Keeping every line intact, print the records that follow.

(Beginning of Data provided)

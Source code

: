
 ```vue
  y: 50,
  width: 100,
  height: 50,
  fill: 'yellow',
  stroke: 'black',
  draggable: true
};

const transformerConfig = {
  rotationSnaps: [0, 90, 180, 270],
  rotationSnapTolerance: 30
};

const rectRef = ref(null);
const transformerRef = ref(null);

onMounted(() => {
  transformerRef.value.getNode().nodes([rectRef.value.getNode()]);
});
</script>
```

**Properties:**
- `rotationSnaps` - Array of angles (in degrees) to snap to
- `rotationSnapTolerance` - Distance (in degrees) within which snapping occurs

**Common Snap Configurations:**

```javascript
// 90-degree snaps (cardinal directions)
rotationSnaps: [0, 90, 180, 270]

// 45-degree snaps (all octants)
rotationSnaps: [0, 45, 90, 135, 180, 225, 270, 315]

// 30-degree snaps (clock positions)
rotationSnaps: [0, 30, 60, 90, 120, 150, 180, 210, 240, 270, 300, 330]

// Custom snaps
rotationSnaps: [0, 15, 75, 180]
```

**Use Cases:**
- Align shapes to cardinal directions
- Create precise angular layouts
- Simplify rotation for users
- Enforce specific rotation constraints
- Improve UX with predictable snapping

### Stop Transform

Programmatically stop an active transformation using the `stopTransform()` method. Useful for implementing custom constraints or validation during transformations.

(End of Data provided)

→ Output of the task:
Source code

:
 ```vue
  y: 50,
  width: 100,
  height: 50,
  fill: 'yellow',
  stroke: 'black',
  draggable: true
};

const transformerConfig = {
  rotationSnaps: [0, 90, 180, 270],
  rotationSnapTolerance: 30
};

const rectRef = ref(null);
const transformerRef = ref(null);

onMounted(() => {
  transformerRef.value.getNode().nodes([rectRef.value.getNode()]);
});
</script>
```

**Properties:**
- `rotationSnaps` - Array of angles (in degrees) to snap to
- `rotationSnapTolerance` - Distance (in degrees) within which snapping occurs

**Common Snap Configurations:**

```javascript
// 90-degree snaps (cardinal directions)
rotationSnaps: [0, 90, 180, 270]

// 45-degree snaps (all octants)
rotationSnaps: [0, 45, 90, 135, 180, 225, 270, 315]

// 30-degree snaps (clock positions)
rotationSnaps: [0, 30, 60, 90, 120, 150, 180, 210, 240, 270, 300, 330]

// Custom snaps
rotationSnaps: [0, 15, 75, 180]
```

**Use Cases:**
- Align shapes to cardinal directions
- Create precise angular layouts
- Simplify rotation for users
- Enforce specific rotation constraints
- Improve UX with predictable snapping

### Stop Transform

Programmatically stop an active transformation using the `stopTransform()` method. Useful for implementing custom constraints or validation during transformations.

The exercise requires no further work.